INSTRUCTIONS TO FOLLOW –
Word for word, retype the first line of the records and every following line through the one containing "- Fund allocation".

Source texts of formatted documents –
========================
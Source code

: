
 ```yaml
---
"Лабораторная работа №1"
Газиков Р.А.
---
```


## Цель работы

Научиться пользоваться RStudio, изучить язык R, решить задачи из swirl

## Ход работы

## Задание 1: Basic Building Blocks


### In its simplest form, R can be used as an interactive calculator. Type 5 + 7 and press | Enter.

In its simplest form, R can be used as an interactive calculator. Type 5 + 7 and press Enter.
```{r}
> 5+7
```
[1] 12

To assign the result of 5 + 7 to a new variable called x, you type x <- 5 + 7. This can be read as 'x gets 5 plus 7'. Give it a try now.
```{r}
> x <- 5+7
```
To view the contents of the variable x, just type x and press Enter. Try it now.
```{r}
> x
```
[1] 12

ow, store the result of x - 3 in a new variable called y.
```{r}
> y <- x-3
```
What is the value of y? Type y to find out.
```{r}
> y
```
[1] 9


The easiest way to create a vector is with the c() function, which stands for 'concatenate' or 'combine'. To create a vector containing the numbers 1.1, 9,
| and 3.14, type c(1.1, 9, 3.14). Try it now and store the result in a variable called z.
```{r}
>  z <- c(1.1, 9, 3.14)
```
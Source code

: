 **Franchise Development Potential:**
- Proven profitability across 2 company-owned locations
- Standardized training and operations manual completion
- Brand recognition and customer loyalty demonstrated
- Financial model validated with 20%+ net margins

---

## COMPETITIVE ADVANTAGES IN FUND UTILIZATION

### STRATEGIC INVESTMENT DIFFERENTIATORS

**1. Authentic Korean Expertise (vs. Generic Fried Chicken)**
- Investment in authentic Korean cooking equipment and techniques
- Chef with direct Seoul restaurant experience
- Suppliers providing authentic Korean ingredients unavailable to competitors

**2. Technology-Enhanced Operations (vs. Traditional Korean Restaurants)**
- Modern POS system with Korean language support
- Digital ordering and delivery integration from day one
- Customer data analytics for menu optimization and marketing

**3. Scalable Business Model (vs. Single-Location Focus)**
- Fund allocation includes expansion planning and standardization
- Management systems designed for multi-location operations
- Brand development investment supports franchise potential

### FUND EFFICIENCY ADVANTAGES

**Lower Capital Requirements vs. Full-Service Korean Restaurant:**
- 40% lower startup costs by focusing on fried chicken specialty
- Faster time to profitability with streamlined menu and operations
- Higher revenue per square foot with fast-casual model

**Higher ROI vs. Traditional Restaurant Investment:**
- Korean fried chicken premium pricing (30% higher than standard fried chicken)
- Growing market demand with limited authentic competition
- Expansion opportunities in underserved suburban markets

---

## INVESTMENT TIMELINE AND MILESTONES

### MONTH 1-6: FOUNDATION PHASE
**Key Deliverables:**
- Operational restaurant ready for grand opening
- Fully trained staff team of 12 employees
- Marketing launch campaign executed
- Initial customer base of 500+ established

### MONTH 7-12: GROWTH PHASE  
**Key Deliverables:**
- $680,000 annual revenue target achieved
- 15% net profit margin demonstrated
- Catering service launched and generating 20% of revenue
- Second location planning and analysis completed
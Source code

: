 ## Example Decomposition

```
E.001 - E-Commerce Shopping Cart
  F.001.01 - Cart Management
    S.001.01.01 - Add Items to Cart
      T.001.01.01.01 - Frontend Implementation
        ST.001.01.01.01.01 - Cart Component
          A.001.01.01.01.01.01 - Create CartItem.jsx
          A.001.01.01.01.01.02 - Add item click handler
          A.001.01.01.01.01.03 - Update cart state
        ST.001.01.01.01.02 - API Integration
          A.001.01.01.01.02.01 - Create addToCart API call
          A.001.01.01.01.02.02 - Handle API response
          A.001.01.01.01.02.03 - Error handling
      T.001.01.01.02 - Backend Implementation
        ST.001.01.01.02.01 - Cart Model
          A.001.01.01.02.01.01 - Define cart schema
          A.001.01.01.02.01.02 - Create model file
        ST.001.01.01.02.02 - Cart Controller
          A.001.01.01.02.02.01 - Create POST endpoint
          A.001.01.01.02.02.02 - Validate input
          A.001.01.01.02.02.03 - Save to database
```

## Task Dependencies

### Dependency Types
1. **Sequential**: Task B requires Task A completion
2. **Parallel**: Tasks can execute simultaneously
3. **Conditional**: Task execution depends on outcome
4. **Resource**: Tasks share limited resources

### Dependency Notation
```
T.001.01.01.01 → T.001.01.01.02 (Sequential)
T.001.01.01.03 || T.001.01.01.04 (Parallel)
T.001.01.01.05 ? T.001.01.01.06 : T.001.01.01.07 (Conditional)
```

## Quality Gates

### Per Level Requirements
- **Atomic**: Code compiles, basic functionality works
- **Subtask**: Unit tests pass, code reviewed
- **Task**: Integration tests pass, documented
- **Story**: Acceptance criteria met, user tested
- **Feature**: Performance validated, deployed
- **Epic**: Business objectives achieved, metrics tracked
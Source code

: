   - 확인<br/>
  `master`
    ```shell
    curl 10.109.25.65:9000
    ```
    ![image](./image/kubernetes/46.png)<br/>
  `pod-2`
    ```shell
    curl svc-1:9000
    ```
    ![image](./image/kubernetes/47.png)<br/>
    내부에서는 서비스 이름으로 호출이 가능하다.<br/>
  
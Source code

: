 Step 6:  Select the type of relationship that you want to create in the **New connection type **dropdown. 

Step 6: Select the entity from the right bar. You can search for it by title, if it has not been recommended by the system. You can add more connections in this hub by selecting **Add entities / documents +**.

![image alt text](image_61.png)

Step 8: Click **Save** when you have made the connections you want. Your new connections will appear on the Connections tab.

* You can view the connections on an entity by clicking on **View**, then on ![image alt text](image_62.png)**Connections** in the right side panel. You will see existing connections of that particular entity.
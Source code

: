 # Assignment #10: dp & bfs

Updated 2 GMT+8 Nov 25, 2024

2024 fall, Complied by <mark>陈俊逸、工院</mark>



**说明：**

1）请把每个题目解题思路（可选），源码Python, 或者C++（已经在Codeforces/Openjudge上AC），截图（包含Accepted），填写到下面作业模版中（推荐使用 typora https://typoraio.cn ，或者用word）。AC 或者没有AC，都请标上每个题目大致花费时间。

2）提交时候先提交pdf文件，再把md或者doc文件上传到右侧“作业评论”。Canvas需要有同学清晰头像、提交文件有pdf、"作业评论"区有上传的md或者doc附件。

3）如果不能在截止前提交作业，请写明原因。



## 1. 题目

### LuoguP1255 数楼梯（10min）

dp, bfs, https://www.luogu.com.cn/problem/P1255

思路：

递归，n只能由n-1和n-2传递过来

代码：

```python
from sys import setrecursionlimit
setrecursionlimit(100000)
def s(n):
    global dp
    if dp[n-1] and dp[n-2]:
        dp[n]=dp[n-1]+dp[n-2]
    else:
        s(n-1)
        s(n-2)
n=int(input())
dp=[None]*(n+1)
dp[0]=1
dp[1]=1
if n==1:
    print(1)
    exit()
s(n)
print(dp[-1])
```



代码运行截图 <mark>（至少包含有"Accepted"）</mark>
========================
RESPONSE TO THIS EXERCISE –
Source code

:
 ```yaml
---
"Лабораторная работа №1"
Газиков Р.А.
---
```


## Цель работы

Научиться пользоваться RStudio, изучить язык R, решить задачи из swirl

## Ход работы

## Задание 1: Basic Building Blocks


### In its simplest form, R can be used as an interactive calculator. Type 5 + 7 and press | Enter.

In its simplest form, R can be used as an interactive calculator. Type 5 + 7 and press Enter.
```{r}
> 5+7
```
[1] 12

To assign the result of 5 + 7 to a new variable called x, you type x <- 5 + 7. This can be read as 'x gets 5 plus 7'. Give it a try now.
```{r}
> x <- 5+7
```
To view the contents of the variable x, just type x and press Enter. Try it now.
```{r}
> x
```
[1] 12

ow, store the result of x - 3 in a new variable called y.
```{r}
> y <- x-3
```
What is the value of y? Type y to find out.
```{r}
> y
```
[1] 9


The easiest way to create a vector is with the c() function, which stands for 'concatenate' or 'combine'. To create a vector containing the numbers 1.1, 9,
| and 3.14, type c(1.1, 9, 3.14). Try it now and store the result in a variable called z.
```{r}
>  z <- c(1.1, 9, 3.14)
```
Source code

: **Franchise Development Potential:**
- Proven profitability across 2 company-owned locations
- Standardized training and operations manual completion
- Brand recognition and customer loyalty demonstrated
- Financial model validated with 20%+ net margins

---

## COMPETITIVE ADVANTAGES IN FUND UTILIZATION

### STRATEGIC INVESTMENT DIFFERENTIATORS

**1. Authentic Korean Expertise (vs. Generic Fried Chicken)**
- Investment in authentic Korean cooking equipment and techniques
- Chef with direct Seoul restaurant experience
- Suppliers providing authentic Korean ingredients unavailable to competitors

**2. Technology-Enhanced Operations (vs. Traditional Korean Restaurants)**
- Modern POS system with Korean language support
- Digital ordering and delivery integration from day one
- Customer data analytics for menu optimization and marketing

**3. Scalable Business Model (vs. Single-Location Focus)**
- Fund allocation includes expansion planning and standardization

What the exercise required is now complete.